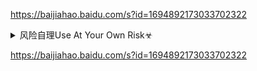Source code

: <https://baijiahao.baidu.com/s?id=1694892173033702322>

<details><summary>风险自理Use At Your Own Risk☣</summary>

<a href="https://6s9.cc/">6s9.cc/</a>
</details>

<https://baijiahao.baidu.com/s?id=1694892173033702322>
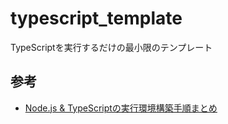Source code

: # typescript_template

TypeScriptを実行するだけの最小限のテンプレート

## 参考

- [Node.js & TypeScriptの実行環境構築手順まとめ](https://go-tech.blog/nodejs/typescript-env/)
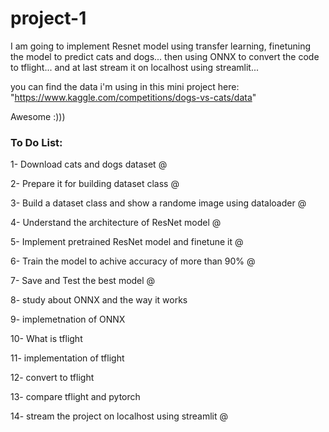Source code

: # project-1
I am going to implement Resnet model using transfer learning, finetuning the model to predict cats and dogs... then using ONNX to convert the code to tflight... and at last stream it on  localhost using streamlit...

you can find the data i'm using in this mini project here: "https://www.kaggle.com/competitions/dogs-vs-cats/data"

Awesome :)))


### To Do List:

1- Download cats and dogs dataset @

2- Prepare it for building dataset class @

3- Build a dataset class and show a randome image using dataloader @

4- Understand the architecture of ResNet model @

5- Implement pretrained ResNet model and finetune it @

6- Train the model to achive accuracy of more than 90% @

7- Save and Test the best model @

8- study about ONNX and the way it works

9- implemetnation of ONNX

10- What is tflight

11- implementation of tflight

12- convert to tflight

13- compare tflight and pytorch

14- stream the project on localhost using streamlit @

§

Determine the count of lines that include the word "cats" in the listing, and state nothing but that count.

▶ _Exercise answer_
3